Sweet, sweet Texas; anyone have a beef with that? | Intermediate Eater
No wonder natives of Texas eat so much meat. A seafood diet in a Texas Gulf coast community could produce a sugar flush, possibly leading to obesity and tooth decay.
That suspicion was confirmed during a trip to Houston.
A fishing column in the sporting press reported that a gentleman named Bubby Silver was leading a local fishing derby after catching a 9-pound speckled trout caught with “a strawberry shrimp tail off Hannah’s Reef.”

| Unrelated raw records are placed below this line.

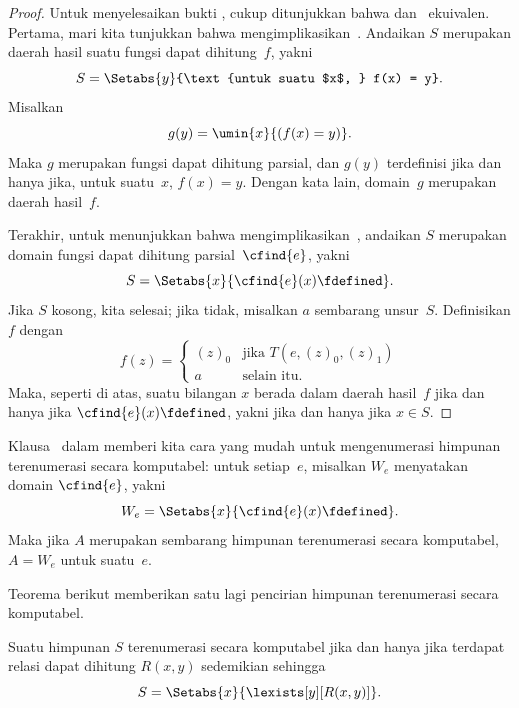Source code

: \documentclass[../../../include/open-logic-section]{subfiles}
\begin{document}
\begin{proof}
Untuk menyelesaikan bukti , cukup ditunjukkan bahwa
 dan~ ekuivalen. Pertama, mari kita
tunjukkan bahwa  mengimplikasikan~.
Andaikan $S$ merupakan daerah hasil suatu fungsi dapat dihitung~$f$, yakni
\[
S = \Setabs{y}{\text{untuk suatu $x$, } f(x) = y}.
\]
Misalkan
\[
g(y) = \umin{x}{(f(x) = y)}.
\]
Maka $g$ merupakan fungsi dapat dihitung parsial, dan $g(y)$ terdefinisi jika
dan hanya jika, untuk suatu~$x$, $f(x) = y$. Dengan kata lain, domain~$g$
merupakan daerah hasil~$f$. 

Terakhir, untuk menunjukkan bahwa 
mengimplikasikan~, andaikan $S$ merupakan domain fungsi dapat
dihitung parsial~$\cfind{e}$, yakni
\[
S = \Setabs{x}{\cfind{e}(x) \fdefined}.
\]
Jika $S$ kosong, kita selesai; jika tidak, misalkan $a$ sembarang unsur~$S$.
Definisikan $f$ dengan
\[
f(z) = \begin{cases}
(z)_0 & \text{jika $T(e,(z)_0,(z)_1)$} \\
a & \text{selain itu.}
\end{cases}
\]
Maka, seperti di atas, suatu bilangan $x$ berada dalam daerah hasil~$f$ jika
dan hanya jika $\cfind{e}(x) \fdefined$, yakni jika dan hanya jika $x \in S$.
\end{proof}

Klausa~ dalam  memberi kita cara yang
mudah untuk mengenumerasi himpunan terenumerasi secara komputabel: untuk
setiap~$e$, misalkan $W_e$ menyatakan domain $\cfind{e}$, yakni
\[
W_e = \Setabs{x}{\cfind{e}(x) \fdefined}.
\]
Maka jika $A$ merupakan sembarang himpunan terenumerasi secara komputabel,
$A = W_e$ untuk suatu~$e$.

Teorema berikut memberikan satu lagi pencirian himpunan terenumerasi secara
komputabel.

\begin{thm}
Suatu himpunan $S$ terenumerasi secara komputabel jika dan hanya jika terdapat
relasi dapat dihitung $R(x,y)$ sedemikian sehingga
\[
S = \Setabs{ x }{ \lexists[y][R(x,y)] }.
\]
\end{thm}
\end{document}
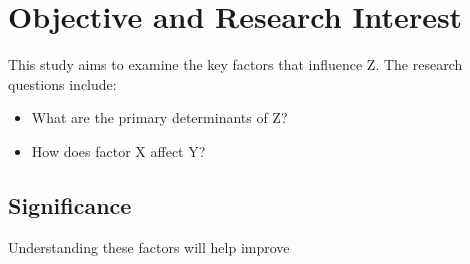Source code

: \section{Objective and Research Interest}
This study aims to examine the key factors that influence Z. 
The research questions include:

\begin{itemize}
    \item What are the primary determinants of Z\@?
    \item How does factor X affect Y\@?
\end{itemize}

\subsection{Significance}
Understanding these factors will help improve
\lipsum[1]
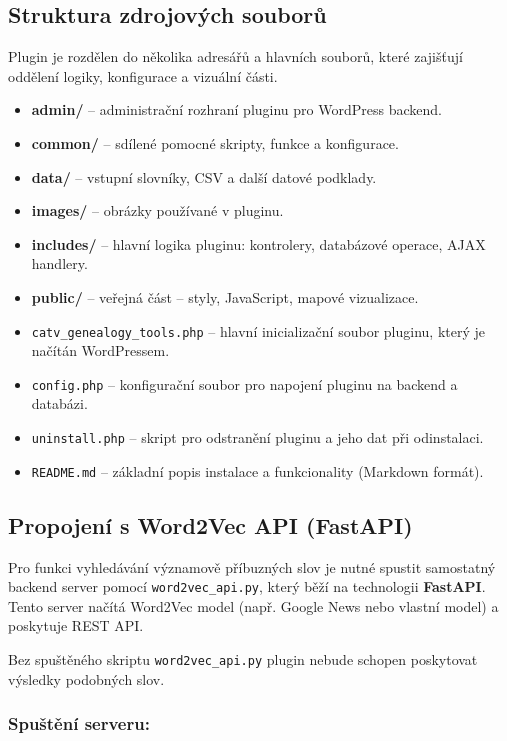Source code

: \documentclass[czech, ba, kiv, he]{fasthesis}
\begin{document}
\subsection*{Struktura zdrojových souborů}

Plugin je rozdělen do několika adresářů a hlavních souborů, které zajišťují oddělení logiky, konfigurace a vizuální části.

\begin{itemize}
    \item \textbf{admin/} – administrační rozhraní pluginu pro WordPress backend.
    \item \textbf{common/} – sdílené pomocné skripty, funkce a konfigurace.
    \item \textbf{data/} – vstupní slovníky, CSV a další datové podklady.
    \item \textbf{images/} – obrázky používané v pluginu.
    \item \textbf{includes/} – hlavní logika pluginu: kontrolery, databázové operace, AJAX handlery.
    \item \textbf{public/} – veřejná část – styly, JavaScript, mapové vizualizace.
    \item \texttt{catv\_genealogy\_tools.php} – hlavní inicializační soubor pluginu, který je načítán WordPressem.
    \item \texttt{config.php} – konfigurační soubor pro napojení pluginu na backend a databázi.
    \item \texttt{uninstall.php} – skript pro odstranění pluginu a jeho dat při odinstalaci.
    \item \texttt{README.md} – základní popis instalace a funkcionality (Markdown formát).
\end{itemize}

\subsection{Propojení s Word2Vec API (FastAPI)}

Pro funkci vyhledávání významově příbuzných slov je nutné spustit samostatný backend server pomocí \texttt{word2vec\_api.py}, který běží na technologii \textbf{FastAPI}. Tento server načítá Word2Vec model (např. Google News nebo vlastní model) a poskytuje REST API.

Bez spuštěného skriptu \texttt{word2vec\_api.py} plugin nebude schopen poskytovat výsledky podobných slov.

\subsubsection*{Spuštění serveru:}
\end{document}

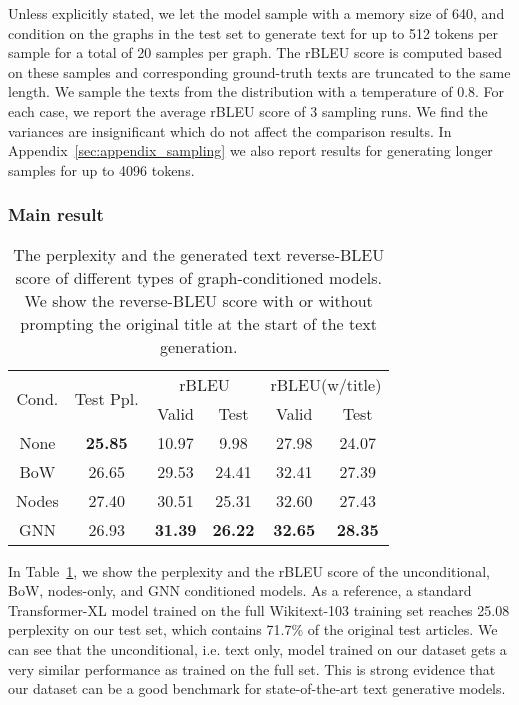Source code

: \documentclass[11pt]{article}
\begin{document}
Unless explicitly stated, we let the model sample with a memory size of 640, and condition on the graphs in the test set to generate text for up to 512 tokens per sample for a total of 20 samples per graph.
The rBLEU score is computed based on these samples and corresponding ground-truth texts are truncated to the same length.  We sample the texts from the distribution with a temperature of 0.8.  For each case, we report the average rBLEU score of 3 sampling runs. We find the variances are insignificant which do not affect the comparison results. In Appendix~\ref{sec:appendix_sampling} we also report results for generating longer samples for up to 4096 tokens.


\subsubsection{Main result}



\begin{table}[t]
    \centering
    \setlength{\tabcolsep}{5pt}
    \begin{tabular}{c|c|c|c|c|c}
    \hline
        \multirow{2}{2em}{Cond.} & \multirow{2}{2em}{Test Ppl.} & \multicolumn{2}{c|}{rBLEU} & \multicolumn{2}{c}{rBLEU(w/title)} \\ \cline{3-6}
          & & Valid & Test & Valid & Test \\
        \hline
        None & \textbf{25.85} & 10.97 & 9.98 & 27.98 & 24.07 \\
        BoW & 26.65 & 29.53 & 24.41 & 32.41 & 27.39  \\
        Nodes & 27.40 & 30.51 & 25.31 & 32.60 & 27.43 \\
        GNN & 26.93 & \textbf{31.39} & \textbf{26.22} & \textbf{32.65} & \textbf{28.35} \\
        \hline
    \end{tabular}
    \caption{The perplexity and the generated text reverse-BLEU score of different types of graph-conditioned models. We show the reverse-BLEU score with or without prompting the original title at the start of the text generation.}
    \label{tab:graph2text}
\end{table}

In Table~\ref{tab:graph2text}, we show the perplexity and the rBLEU score of the unconditional, BoW, nodes-only, and GNN conditioned models.  As a reference, a standard Transformer-XL model trained on the full Wikitext-103 training set reaches 25.08 perplexity on our test set, which contains 71.7\% of the original test articles. We can see that the unconditional, i.e. text only, model trained on our dataset gets a very similar performance as trained on the full set.  This is strong evidence that our dataset can be a good benchmark for state-of-the-art text generative models.
\end{document}

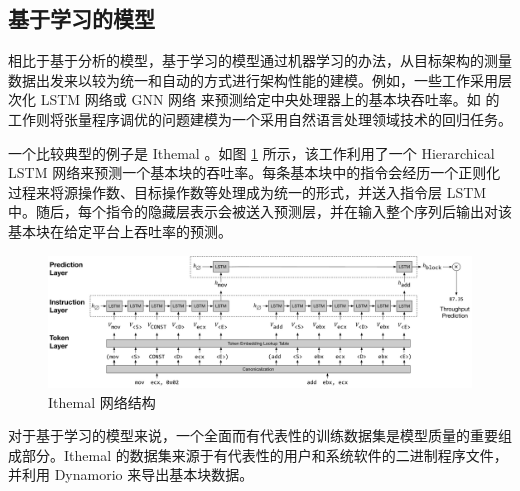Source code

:\subsection{基于学习的模型}


相比于基于分析的模型，基于学习的模型通过机器学习的办法，从目标架构的测量数据出发来以较为统一和自动的方式进行架构性能的建模。例如，一些工作采用层次化 LSTM 网络或 GNN 网络 \cite{pmlr-v97-mendis19a, 9975403}来预测给定中央处理器上的基本块吞吐率。如 \citet{10.1145/3575693.3575737} 的工作则将张量程序调优的问题建模为一个采用自然语言处理领域技术的回归任务。

一个比较典型的例子是 Ithemal \cite{pmlr-v97-mendis19a}。如图 \ref{fig:ithemal_overall} 所示，该工作利用了一个 Hierarchical LSTM 网络来预测一个基本块的吞吐率。每条基本块中的指令会经历一个正则化过程来将源操作数、目标操作数等处理成为统一的形式，并送入指令层 LSTM 中。随后，每个指令的隐藏层表示会被送入预测层，并在输入整个序列后输出对该基本块在给定平台上吞吐率的预测。

\begin{figure}[ht]
  \centering
  \includegraphics[width=\textwidth]{figures/diag_fullsystem.pdf}
  \vspace{-20pt}
  \caption{Ithemal 网络结构\cite{pmlr-v97-mendis19a}}
  \label{fig:ithemal_overall}
\end{figure}

对于基于学习的模型来说，一个全面而有代表性的训练数据集是模型质量的重要组成部分。Ithemal 的数据集来源于有代表性的用户和系统软件的二进制程序文件，并利用 Dynamorio \cite{10.1145/2365864.2151043} 来导出基本块数据。

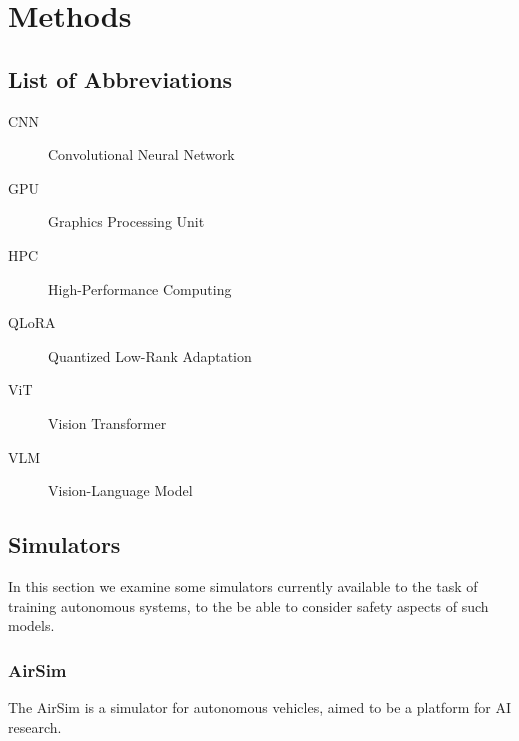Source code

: 

\chapter{Methods}
\label{Methods} 

\section*{List of Abbreviations}
\label{sec:abbreviations}

\begin{description}
    \item[CNN] Convolutional Neural Network
    \item[GPU] Graphics Processing Unit
    \item[HPC] High-Performance Computing
    \item[QLoRA] Quantized Low-Rank Adaptation
    \item[ViT] Vision Transformer
    \item[VLM] Vision-Language Model
\end{description}

\section{Simulators}

In this section we examine some simulators currently available to the task of training autonomous systems, to the be able to consider safety aspects of such models.

\subsection{AirSim}

The AirSim \cite{airsim2017fsr} is a simulator for autonomous vehicles, aimed to be a platform for AI research.

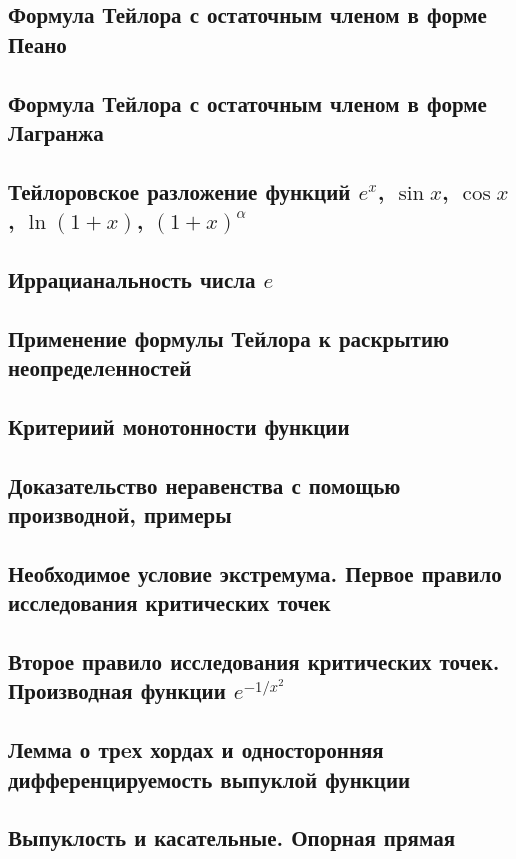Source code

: \subsection{Формула Тейлора с остаточным членом в форме Пеано}

\skip
\subsection{Формула Тейлора с остаточным членом в форме Лагранжа}

\skip
\subsection{Тейлоровское разложение функций $e^x$, $\sin x$, $\cos x$, $\ln(1 + x)$, $(1 + x)^\alpha$}

\skip
\subsection{Иррацианальность числа $e$}

\skip
\subsection{Применение формулы Тейлора к раскрытию неопределeнностей}

\skip
\subsection{Критериий монотонности функции}

\skip
\subsection{Доказательство неравенства с помощью производной, примеры}

\skip
\subsection{Необходимое условие экстремума. Первое правило исследования критических точек}

\skip
\subsection{Второе правило исследования критических точек. Производная функции $e^{-1/x^2}$}

\skip
\subsection{Лемма о трeх хордах и односторонняя дифференцируемость выпуклой функции}

\skip
\subsection{Выпуклость и касательные. Опорная прямая}

\skip
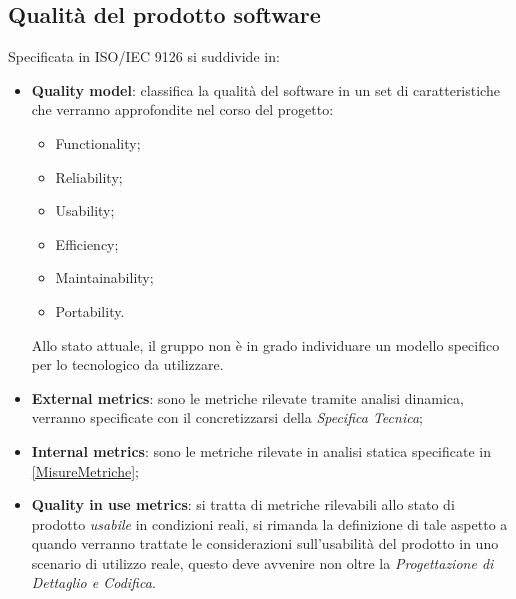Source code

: 	\subsection{Qualità del prodotto software}
	Specificata in ISO/IEC 9126 si suddivide in:
	\begin{itemize}
		\item \textbf{Quality model}: classifica la qualità del software in un set di caratteristiche che verranno approfondite nel corso del progetto:
			\begin{itemize}
				\item Functionality;
				\item Reliability;
				\item Usability;
				\item Efficiency;
				\item Maintainability;
				\item Portability.
			\end{itemize}
			Allo stato attuale, il gruppo non è in grado individuare un modello specifico per lo  tecnologico da utilizzare.
		\item \textbf{External metrics}: sono le metriche rilevate tramite analisi dinamica, verranno specificate con il concretizzarsi della \emph{Specifica Tecnica};
		\item \textbf{Internal metrics}: sono le metriche rilevate in analisi statica specificate in \ref{MisureMetriche};
		\item \textbf{Quality in use metrics}: si tratta di metriche rilevabili allo stato di prodotto \emph{usabile} in condizioni reali, si rimanda la definizione di tale aspetto a quando verranno trattate le considerazioni sull'usabilità del prodotto in uno scenario di utilizzo reale, questo deve avvenire non oltre la \emph{Progettazione di Dettaglio e Codifica}.
	\end{itemize}

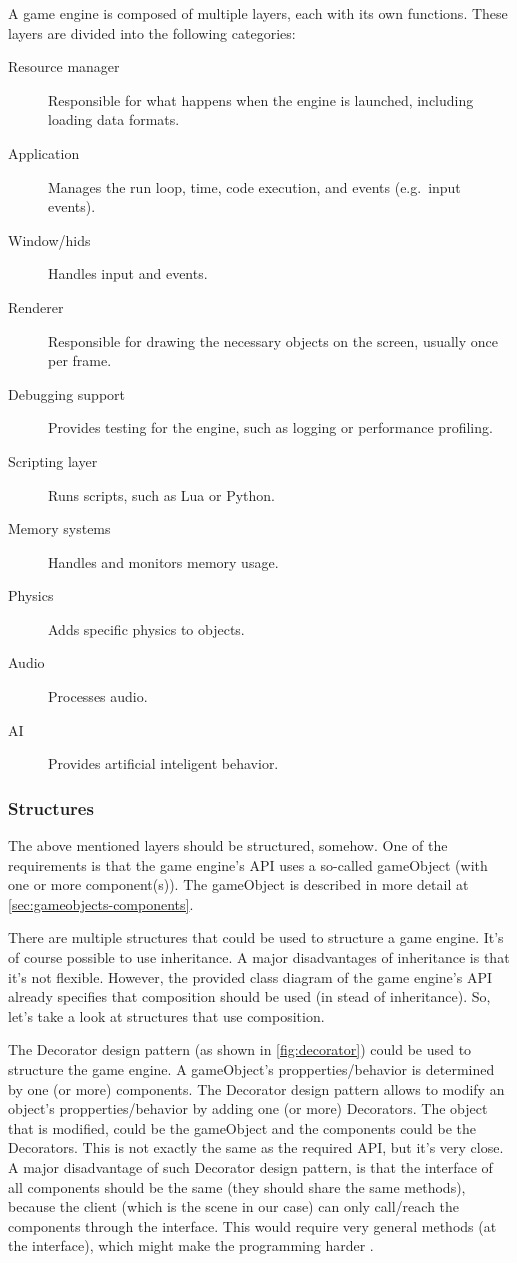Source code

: \documentclass{projdoc}
\begin{document}
A game engine is composed of multiple layers, each with its own functions. These
layers are divided into the following categories:\noparbreak
\begin{description}
	\item[Resource manager] Responsible for what happens when the engine is launched,
		including loading data formats.
	\item[Application] Manages the run loop, time, code execution, and events
		(e.g.~input events).
	\item[Window/\glspl{hid}] Handles input and events.
	\item[Renderer] Responsible for drawing the necessary objects on the screen,
		usually once per frame.
	\item[Debugging support] Provides testing for the engine, such as logging or
		performance profiling.
	\item[Scripting layer] Runs scripts, such as Lua or Python.
	\item[Memory systems] Handles and monitors memory usage.
	\item[Physics] Adds specific physics to objects.
	\item[Audio] Processes audio.
	\item[AI] Provides artificial inteligent behavior.
\end{description}

\subsubsection{Structures}

The above mentioned layers should be structured, somehow. One of the requirements is
that the game engine's API uses a so-called gameObject (with one or more
component(s)). The gameObject is described in more detail at
\cref{sec:gameobjects-components}.

There are multiple structures that could be used to structure a game engine. It's of
course possible to use inheritance. A major disadvantages of inheritance is that it's
not flexible. However, the provided class diagram of the game engine's API already
specifies that composition should be used (in stead of inheritance). So, let's take a
look at structures that use composition.

The Decorator design pattern (as shown in \cref{fig:decorator}) could be used to
structure the game engine. A gameObject's propperties/behavior is determined by one
(or more) components. The Decorator design pattern allows to modify an object's
propperties/behavior by adding one (or more) Decorators. The object that is modified,
could be the gameObject and the components could be the Decorators. This is not
exactly the same as the required API, but it's very close. A major disadvantage of
such Decorator design pattern, is that the interface of all components should be the
same (they should share the same methods), because the client (which is the scene in
our case) can only call/reach the components through the interface. This would
require very general methods (at the interface), which might make the programming
harder \autocite{man:DecoratorDesignPattern}.
\end{document}
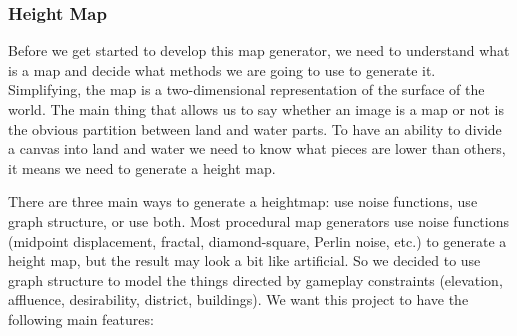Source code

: \subsubsection{Height Map}
\label{sec:Design>Map Generator Design>Height Map}
Before we get started to develop this map generator, we need to understand what is a map and decide what methods we are going to use to generate it. Simplifying, the map is a two-dimensional representation of the surface of the world.
The main thing that allows us to say whether an image is a map or not is the obvious partition between land and water parts. To have an ability to divide a canvas into land and water we need to know what pieces are lower than others, it means we need to generate a height map.

There are three main ways to generate a heightmap: use noise functions, use graph structure, or use both. Most procedural map generators use noise functions (midpoint displacement, fractal, diamond-square, Perlin noise, etc.) to generate a height map, but the result may look a bit like artificial. So we decided to use graph structure to model the things directed by gameplay constraints (elevation, affluence, desirability, district, buildings). We want this project to have the following main features:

That edged out an 8-pounder hooked on a tequila sunrise just north of Fat Rat Pass. And a redfish was hooked up in Chocolate Bayou by a contestant using root beer Kelley Wigglers as bait.
Obviously if you dunk a root beer Kelley Wiggler into Chocolate Bayou you have instantly transformed fishing waters into an ice cream float.
Saltchuckers fishing in Puget Sound or off the Edmonds fishing pier have more sense of responsibility and fair play than to try to hook a king salmon with a jolt of tequila sunrise or to stuff a halibut full of strawberry shrimp tail.
Next thing you know these Texans will be feeding gumdrops, Sugar Daddies and Dubble Bubble gum to their longhorn steers, and you’ll be able to trace the path of a midnight stampede by all the candy wrappers.
Just to be on the safe side, maybe we should stick to Ellensburg beef. But give the Texans some credit. This is one of their recipes, and it’s a pretty good one.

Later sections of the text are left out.